Gateway to Freedom (Detroit)
 by Ed Dwight
What was is it like as a fugitive slave to stand at the shores of the Detroit River looking across to Canada? I can imagine outstretching an arm and trying to touch freedom. The short distance between Detroit and Windsor made this a natural final stop along the underground railroad. Today, companion memorials stand on each side of the Detroit River commemorating the thousands who earned this freedom.
Freedom Tower (Windsor)
by Ed Dwight

In 1773, a British census counted 93 slaves in Detroit. By the next decade, this number would grow to almost 200. A story in The History of Detroit 1701-1922 by Clearance Monroe, William Stocking and Gordon K. Miller recounts a Negro slave woman and a Frenchman accused of a crime, resulting in the British Commandant being transferred to Fort Niagara. In 1776, Captain Richard Beringer Lernoult was transferred because of his refusal to hang the accused African slave woman.    



The firm of Abbott & Finchly carried on one of the largest trading establishments in the place. One of their employees was a Frenchman named Jean Baptiste Contencineau. A Negro slave belonging to James Abbott was named Ann (or Nancy) Wyley. The Frenchman and the slave formed a plan to rob the storehouse of the firm and then to set fire to it in order to avoid detection…On June 24, 1774 the Frenchman at the request of the woman set fire to the building and carried away from it as the plunder he wanted a small box containing six dollars… of which four dollars were silver and two dollars were paper…

The prisoners were tried before [Judge Philip] Dejean the justice possibly with a jury and certainly with the approbation of [Lt-Governor Henry] Hamilton. They were found guilty and Dejean sentenced them to be hanged. Without unnecessary delay, the day of execution was set but public sentiment had so changed that it was found impossible to get an executioner. Hamilton then agreed to free the woman from the penalty about to be inflicted upon her if she would act as executioner on the Frenchman. Of course she agreed and the Frenchman was accordingly swung off. [1]
    
Lt.-Governor Henry Hamilton
Not exactly a story with a happy ending, but due to public outrage, Judge Dejean and Lt-Governor Hamilton were indicted for this and other abuses of power.

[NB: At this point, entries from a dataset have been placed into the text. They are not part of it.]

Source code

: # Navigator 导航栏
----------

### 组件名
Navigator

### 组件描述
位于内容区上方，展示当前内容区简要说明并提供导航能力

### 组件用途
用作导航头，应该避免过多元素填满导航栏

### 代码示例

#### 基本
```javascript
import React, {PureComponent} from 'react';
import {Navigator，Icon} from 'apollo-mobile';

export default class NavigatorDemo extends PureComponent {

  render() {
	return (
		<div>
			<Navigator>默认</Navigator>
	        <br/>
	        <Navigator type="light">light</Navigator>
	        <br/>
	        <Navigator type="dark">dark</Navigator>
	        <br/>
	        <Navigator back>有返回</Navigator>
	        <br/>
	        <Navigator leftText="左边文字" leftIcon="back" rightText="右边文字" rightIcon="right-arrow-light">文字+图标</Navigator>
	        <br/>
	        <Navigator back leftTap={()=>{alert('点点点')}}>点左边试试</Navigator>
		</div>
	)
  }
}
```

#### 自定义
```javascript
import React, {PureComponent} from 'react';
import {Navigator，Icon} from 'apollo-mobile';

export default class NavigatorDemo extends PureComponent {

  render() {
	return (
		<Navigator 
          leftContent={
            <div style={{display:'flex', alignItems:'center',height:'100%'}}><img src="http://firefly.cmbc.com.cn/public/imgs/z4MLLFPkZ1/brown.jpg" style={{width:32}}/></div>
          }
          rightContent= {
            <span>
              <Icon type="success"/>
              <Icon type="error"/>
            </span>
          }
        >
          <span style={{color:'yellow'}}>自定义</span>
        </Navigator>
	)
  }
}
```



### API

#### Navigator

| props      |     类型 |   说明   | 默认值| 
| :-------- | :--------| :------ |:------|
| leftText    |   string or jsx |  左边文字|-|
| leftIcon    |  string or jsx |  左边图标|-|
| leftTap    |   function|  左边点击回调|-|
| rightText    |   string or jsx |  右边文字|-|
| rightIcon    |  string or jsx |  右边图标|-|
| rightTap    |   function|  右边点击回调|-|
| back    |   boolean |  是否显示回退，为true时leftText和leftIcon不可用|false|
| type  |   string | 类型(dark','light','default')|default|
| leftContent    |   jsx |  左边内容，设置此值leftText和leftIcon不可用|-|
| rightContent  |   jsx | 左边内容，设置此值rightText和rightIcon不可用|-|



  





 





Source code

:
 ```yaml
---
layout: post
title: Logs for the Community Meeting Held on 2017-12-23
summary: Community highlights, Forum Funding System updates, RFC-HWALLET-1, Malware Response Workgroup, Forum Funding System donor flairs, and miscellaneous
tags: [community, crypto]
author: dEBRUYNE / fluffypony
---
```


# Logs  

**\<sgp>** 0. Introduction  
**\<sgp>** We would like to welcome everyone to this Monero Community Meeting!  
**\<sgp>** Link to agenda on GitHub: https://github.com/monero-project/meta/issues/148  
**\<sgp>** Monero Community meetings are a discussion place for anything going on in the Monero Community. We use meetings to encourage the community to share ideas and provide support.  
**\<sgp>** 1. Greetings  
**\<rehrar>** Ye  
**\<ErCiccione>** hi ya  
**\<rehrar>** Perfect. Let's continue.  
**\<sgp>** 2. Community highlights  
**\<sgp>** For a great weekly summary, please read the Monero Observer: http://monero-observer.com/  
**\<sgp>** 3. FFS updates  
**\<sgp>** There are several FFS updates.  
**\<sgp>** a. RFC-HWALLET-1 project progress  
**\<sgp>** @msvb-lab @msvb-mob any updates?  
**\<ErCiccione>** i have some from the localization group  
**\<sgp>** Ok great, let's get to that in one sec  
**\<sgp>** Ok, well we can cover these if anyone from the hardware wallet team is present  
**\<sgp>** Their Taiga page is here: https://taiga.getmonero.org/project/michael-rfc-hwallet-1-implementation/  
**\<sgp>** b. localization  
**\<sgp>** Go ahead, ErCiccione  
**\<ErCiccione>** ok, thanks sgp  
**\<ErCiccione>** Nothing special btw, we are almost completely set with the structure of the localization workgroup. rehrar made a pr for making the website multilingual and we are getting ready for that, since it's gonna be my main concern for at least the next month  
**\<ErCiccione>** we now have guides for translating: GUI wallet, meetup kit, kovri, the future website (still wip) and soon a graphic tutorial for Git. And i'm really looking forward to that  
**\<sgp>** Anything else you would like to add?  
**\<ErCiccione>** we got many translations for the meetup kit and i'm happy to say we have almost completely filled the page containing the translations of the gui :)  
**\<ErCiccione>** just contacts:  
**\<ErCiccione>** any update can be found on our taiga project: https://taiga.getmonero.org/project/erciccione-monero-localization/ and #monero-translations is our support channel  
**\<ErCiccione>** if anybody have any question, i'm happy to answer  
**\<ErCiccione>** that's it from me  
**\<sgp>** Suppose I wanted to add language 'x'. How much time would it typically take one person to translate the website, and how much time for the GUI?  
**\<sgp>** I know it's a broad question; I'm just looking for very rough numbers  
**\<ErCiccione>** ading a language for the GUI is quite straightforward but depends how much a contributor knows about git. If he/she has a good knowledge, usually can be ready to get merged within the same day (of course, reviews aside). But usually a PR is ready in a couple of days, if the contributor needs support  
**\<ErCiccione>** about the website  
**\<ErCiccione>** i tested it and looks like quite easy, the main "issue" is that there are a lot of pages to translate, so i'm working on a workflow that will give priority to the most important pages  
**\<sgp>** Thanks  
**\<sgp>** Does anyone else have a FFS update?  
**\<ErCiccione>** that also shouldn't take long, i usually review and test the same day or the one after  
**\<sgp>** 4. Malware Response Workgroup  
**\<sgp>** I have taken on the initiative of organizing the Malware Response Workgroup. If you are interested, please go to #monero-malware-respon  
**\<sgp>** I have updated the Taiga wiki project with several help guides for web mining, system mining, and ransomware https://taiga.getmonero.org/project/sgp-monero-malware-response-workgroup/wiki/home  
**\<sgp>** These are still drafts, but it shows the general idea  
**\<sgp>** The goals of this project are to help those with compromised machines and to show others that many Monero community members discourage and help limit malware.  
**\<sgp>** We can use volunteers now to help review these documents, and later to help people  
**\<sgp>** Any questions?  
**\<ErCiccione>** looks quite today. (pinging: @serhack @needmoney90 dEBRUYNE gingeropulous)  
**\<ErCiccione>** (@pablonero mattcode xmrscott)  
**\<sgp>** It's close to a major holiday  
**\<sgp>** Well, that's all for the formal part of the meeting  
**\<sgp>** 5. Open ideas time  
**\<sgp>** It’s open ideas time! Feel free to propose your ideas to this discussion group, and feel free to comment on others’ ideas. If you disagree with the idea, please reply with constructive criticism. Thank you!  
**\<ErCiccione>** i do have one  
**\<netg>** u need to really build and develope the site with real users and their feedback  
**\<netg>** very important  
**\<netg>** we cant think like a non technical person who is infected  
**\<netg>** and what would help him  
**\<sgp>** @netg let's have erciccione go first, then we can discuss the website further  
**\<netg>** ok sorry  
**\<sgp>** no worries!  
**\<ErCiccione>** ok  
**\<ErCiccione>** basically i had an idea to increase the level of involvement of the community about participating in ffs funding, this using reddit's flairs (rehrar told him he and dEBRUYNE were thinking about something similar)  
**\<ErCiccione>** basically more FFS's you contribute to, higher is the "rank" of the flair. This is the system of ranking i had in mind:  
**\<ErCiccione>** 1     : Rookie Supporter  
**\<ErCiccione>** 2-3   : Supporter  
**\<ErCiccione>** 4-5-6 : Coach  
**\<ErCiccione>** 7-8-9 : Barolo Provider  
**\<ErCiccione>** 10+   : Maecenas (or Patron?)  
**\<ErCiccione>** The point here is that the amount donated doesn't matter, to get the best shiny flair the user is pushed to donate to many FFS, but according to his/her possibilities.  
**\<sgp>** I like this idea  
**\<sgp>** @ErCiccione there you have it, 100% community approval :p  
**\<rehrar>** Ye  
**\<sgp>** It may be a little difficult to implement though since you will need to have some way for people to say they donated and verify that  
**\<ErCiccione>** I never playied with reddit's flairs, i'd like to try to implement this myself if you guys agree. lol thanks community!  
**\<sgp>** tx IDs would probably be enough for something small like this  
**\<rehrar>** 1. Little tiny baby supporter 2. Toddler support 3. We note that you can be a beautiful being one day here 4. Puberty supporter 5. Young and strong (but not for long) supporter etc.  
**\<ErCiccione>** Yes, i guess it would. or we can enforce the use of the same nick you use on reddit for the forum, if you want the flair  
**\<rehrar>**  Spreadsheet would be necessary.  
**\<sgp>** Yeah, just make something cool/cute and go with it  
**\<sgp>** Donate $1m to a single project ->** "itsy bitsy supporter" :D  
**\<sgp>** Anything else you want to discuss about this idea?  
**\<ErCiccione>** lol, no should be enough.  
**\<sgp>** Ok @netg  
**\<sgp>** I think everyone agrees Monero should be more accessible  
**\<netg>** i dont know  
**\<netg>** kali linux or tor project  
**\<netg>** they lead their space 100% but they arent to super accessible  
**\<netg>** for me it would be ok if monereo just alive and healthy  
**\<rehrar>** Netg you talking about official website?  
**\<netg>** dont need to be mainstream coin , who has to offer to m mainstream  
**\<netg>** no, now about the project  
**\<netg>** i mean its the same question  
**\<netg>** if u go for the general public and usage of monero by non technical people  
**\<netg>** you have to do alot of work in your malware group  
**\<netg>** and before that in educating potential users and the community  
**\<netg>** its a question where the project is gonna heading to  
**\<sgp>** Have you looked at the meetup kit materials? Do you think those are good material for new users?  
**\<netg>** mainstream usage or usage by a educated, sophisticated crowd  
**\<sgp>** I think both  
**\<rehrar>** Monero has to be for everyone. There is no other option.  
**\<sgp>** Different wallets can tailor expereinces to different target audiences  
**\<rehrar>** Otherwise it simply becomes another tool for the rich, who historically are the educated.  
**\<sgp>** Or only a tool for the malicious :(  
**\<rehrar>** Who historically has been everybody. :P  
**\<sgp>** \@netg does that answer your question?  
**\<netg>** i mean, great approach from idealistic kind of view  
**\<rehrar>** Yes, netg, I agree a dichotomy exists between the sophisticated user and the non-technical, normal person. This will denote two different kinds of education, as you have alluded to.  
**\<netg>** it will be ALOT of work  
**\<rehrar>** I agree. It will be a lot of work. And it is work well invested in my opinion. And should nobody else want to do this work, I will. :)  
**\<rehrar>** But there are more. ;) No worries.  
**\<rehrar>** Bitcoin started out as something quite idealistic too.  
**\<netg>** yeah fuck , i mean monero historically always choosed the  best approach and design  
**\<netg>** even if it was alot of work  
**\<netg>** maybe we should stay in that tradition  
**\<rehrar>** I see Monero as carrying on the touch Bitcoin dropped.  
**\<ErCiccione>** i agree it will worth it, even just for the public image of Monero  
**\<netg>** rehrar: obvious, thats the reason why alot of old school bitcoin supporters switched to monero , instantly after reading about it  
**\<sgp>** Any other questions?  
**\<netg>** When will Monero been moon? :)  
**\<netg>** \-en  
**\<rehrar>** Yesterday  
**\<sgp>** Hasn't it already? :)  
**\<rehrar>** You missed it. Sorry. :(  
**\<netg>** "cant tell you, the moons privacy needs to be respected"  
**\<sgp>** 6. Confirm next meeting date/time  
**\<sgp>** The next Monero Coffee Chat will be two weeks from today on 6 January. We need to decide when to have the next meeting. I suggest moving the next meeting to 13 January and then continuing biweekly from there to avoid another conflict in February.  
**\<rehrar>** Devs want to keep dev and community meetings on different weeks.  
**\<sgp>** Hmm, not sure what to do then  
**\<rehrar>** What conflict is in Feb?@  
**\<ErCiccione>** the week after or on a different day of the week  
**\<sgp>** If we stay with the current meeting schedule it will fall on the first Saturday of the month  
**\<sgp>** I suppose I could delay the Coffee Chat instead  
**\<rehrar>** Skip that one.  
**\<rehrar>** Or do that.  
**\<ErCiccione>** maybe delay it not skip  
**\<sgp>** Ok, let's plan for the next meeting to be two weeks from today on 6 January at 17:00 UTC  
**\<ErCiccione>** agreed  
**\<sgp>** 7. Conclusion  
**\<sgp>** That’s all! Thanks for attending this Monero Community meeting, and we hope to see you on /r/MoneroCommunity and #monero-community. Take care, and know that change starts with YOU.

In 1787, the US Congress enacted the Northwest Ordinance making slavery and involuntary servitude illegal in the territories of Michigan, Ohio, Indiana and Wisconsin. British controlled Ontario would follow in 1793. But by no means did this emancipate those already held in slavery.

Judge Augustus Woodward
The Americans would finally take control of Detroit in 1796. And it would be a ruling by Judge Augustus Woodward (for whom Detroit's main street is named after) in 1805 that would give slaves their freedom except for those held by British citizens prior to American control. What this meant was that the slave population would linger in Detroit's records until 1830, when the census recorded 281 free blacks and 32 slaves. At this point, at least for Michigan, slavery would become a southern state issue. The Fugitive Slave Act of 1850 ensured that if a fugitive slave was captured in a free state, they could be legally sent back to their slave master. Only by going to Canada, could a fugitive slave insure their freedom. Canadians refused to extradite fugitive slaves back to the US.
Ste. Anne du Detroit
(current location since 1866)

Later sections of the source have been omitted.